ConsensusDriver::persist_high_water(at_least, epoch) is “advance to at least,” never “absolute set.” A stale or reordered call MUST be silently absorbed without regression. This is defense in depth: even with the allocator’s internal monotonicity, a buggy caller, a clock-skew event, or a racing extension cannot regress the durable high-water. The driver returns the actual persisted value so the caller learns the true state.

§Leader-transition safety: the failover fence

A new leader at epoch E_new must not issue any timestamp at or below any timestamp the prior leader at epoch E_prev < E_new could have issued. tsoracle guarantees this through a mandatory failover fence run on every transition into Leader: clear serving, drain in-flight extensions, perform a linearized load_high_water (the driver MUST guarantee this read reflects all writes durably committed at any prior epoch), compute serving_floor = max(prior_max + 1, now_ms), compute requested = serving_floor + failover_advance, durably persist requested at the new epoch, seed the allocator with (serving_floor, actual_high_water, epoch), then begin serving. The library refuses GetTs with NOT_LEADER for the entire duration of the fence. This makes the safety argument direct: the new leader’s first issued physical_ms is strictly above the prior persisted high-water, and its committed ceiling was durable before serving resumed.

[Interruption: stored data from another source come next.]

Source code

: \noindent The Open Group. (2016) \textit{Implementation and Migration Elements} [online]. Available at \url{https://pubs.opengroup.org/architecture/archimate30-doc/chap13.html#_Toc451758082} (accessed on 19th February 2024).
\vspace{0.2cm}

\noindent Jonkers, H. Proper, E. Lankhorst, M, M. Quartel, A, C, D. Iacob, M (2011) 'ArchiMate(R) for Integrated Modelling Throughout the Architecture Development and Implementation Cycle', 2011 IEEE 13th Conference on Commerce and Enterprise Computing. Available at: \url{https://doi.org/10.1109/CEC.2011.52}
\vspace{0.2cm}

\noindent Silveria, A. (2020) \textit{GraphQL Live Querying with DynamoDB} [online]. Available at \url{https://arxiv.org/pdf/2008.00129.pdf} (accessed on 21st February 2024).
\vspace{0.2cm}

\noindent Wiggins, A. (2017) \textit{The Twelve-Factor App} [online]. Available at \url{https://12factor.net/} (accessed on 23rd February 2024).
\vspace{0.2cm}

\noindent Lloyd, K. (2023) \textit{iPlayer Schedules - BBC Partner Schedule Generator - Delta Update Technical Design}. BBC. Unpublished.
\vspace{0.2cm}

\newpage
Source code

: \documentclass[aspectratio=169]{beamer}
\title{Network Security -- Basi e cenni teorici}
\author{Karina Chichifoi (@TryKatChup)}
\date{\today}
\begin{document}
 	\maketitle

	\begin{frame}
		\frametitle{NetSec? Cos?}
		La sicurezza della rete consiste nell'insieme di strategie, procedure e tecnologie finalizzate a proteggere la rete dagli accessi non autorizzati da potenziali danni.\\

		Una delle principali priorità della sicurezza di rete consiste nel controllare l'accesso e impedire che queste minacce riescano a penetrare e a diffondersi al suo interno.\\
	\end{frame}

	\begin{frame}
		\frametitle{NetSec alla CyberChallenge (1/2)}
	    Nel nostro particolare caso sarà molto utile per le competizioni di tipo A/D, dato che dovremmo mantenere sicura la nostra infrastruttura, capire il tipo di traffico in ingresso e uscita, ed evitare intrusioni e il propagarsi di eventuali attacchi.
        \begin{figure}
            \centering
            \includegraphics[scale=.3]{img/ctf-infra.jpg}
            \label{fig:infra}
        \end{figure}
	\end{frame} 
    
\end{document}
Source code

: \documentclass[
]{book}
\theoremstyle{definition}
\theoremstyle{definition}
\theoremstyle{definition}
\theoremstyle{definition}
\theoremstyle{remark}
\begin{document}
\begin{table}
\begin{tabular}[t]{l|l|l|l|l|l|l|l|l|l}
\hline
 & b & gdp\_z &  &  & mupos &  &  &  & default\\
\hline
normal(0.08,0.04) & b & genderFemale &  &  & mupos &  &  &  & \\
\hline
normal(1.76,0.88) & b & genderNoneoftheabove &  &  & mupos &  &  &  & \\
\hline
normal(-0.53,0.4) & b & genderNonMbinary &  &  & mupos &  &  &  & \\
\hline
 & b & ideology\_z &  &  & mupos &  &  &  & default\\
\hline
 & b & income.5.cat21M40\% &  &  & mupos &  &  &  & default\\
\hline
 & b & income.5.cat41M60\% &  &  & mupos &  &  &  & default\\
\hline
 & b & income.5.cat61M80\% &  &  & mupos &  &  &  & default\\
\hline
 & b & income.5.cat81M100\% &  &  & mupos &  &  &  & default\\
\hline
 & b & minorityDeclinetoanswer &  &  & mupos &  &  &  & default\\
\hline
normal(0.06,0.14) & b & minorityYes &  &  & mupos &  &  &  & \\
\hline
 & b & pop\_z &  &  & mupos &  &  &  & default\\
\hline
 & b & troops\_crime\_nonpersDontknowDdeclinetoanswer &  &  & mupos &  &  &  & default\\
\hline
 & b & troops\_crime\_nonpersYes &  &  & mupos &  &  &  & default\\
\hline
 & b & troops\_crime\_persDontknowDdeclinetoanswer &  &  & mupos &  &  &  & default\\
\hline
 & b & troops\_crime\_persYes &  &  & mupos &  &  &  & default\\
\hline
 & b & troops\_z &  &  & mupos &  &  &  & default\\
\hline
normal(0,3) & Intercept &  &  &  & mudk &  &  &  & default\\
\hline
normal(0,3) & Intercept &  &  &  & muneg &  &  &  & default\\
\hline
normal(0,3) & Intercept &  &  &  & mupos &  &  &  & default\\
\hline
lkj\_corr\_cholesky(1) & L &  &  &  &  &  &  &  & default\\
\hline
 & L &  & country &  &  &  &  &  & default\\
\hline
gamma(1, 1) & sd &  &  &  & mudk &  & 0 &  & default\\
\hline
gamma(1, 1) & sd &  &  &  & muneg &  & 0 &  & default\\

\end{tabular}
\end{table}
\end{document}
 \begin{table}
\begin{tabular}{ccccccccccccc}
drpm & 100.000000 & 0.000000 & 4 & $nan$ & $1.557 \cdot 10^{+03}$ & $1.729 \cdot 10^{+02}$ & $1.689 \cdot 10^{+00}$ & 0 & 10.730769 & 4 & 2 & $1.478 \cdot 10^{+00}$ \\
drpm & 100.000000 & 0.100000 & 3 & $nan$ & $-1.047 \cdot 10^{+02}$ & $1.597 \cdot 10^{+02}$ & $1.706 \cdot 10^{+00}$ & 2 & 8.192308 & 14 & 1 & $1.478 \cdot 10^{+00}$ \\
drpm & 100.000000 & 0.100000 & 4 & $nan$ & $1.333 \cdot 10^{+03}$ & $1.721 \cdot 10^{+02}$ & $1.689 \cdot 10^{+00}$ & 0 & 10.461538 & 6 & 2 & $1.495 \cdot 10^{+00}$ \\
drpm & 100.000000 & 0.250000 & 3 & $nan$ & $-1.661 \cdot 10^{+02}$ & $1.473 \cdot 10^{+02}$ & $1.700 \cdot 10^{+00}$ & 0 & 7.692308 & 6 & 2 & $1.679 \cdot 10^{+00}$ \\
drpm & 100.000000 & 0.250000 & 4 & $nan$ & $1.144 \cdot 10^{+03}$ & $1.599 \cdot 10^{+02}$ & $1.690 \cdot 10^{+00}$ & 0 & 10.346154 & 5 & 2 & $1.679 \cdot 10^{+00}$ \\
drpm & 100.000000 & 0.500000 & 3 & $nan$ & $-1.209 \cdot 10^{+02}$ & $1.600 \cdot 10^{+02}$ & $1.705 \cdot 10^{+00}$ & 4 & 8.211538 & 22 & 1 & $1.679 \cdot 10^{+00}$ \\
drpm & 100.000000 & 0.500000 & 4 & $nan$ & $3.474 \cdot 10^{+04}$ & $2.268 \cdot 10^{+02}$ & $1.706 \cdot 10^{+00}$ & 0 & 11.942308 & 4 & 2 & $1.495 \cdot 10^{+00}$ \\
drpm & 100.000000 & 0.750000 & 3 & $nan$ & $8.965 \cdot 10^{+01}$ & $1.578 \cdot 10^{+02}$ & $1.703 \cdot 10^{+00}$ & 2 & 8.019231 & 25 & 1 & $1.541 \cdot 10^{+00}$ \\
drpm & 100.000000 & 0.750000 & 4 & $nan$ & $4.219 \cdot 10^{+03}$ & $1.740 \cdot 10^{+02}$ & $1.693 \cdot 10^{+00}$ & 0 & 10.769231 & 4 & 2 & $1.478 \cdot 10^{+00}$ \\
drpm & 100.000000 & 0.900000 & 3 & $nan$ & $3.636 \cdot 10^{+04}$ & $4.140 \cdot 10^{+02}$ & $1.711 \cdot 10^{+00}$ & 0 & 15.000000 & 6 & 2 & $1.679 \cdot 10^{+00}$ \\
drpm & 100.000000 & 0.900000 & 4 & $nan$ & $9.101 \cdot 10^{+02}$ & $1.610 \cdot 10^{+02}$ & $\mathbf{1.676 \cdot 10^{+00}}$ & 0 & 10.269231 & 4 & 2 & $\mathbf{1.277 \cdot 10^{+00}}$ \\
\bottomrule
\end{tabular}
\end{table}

§The Clock contract: advisory only

The Clock trait’s now_ms is advisory. It tells the allocator how to advance physical time toward the wall clock. The allocator’s monotonicity does not depend on clock correctness — a clock jumping backward cannot cause regression because the persisted high-water always wins. A clock pinned far in the past stalls new windows until wall time catches up past the persisted bound. Implementing a custom Clock (NTP-disciplined, HLC-extended, externally driven) does not require any changes to the allocator’s correctness reasoning.

§What this is and is not

tsoracle is a TSO algorithm core plus a transport. It is not a clock-synchronization system. It does not implement consensus — it consumes one through ConsensusDriver. It does not implement multi-shard or partitioned TSO — one tsoracle instance issues one monotonic sequence. Users wanting Spanner-style true-time, partitioned timestamp domains, or HLC fan-in should layer those concerns over tsoracle rather than expecting them inside the library.